Stored data
----------------
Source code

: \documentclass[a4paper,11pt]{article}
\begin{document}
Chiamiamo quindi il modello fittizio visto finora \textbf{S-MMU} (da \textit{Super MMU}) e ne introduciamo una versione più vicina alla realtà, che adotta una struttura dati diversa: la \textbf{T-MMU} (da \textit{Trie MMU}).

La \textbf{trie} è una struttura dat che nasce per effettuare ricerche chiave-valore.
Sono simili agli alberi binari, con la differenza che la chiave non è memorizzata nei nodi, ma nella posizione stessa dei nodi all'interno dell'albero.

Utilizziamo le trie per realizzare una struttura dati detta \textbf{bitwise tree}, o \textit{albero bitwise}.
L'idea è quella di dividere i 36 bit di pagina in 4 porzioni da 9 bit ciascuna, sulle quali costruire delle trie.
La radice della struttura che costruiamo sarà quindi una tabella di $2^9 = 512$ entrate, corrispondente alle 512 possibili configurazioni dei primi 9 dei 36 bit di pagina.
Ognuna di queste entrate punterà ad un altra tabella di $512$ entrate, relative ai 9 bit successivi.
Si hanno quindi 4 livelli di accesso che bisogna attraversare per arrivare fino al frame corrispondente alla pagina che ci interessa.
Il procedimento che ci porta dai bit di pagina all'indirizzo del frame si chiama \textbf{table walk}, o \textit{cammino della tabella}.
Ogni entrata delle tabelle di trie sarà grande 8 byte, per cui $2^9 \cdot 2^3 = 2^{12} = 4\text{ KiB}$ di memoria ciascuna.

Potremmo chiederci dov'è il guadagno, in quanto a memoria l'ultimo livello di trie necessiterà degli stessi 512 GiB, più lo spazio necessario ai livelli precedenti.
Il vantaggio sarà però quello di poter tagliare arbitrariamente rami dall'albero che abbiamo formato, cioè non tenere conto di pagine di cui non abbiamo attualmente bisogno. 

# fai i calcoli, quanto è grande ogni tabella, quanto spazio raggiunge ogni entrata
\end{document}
----------------
» Problem description
Taking the entries above, write out exactly the lines starting with the line containing "L'idea è quella" and going on through the line containing "La radice della", both included, and nothing else.

» Solution to this task
L'idea è quella di dividere i 36 bit di pagina in 4 porzioni da 9 bit ciascuna, sulle quali costruire delle trie.
La radice della struttura che costruiamo sarà quindi una tabella di $2^9 = 512$ entrate, corrispondente alle 512 possibili configurazioni dei primi 9 dei 36 bit di pagina.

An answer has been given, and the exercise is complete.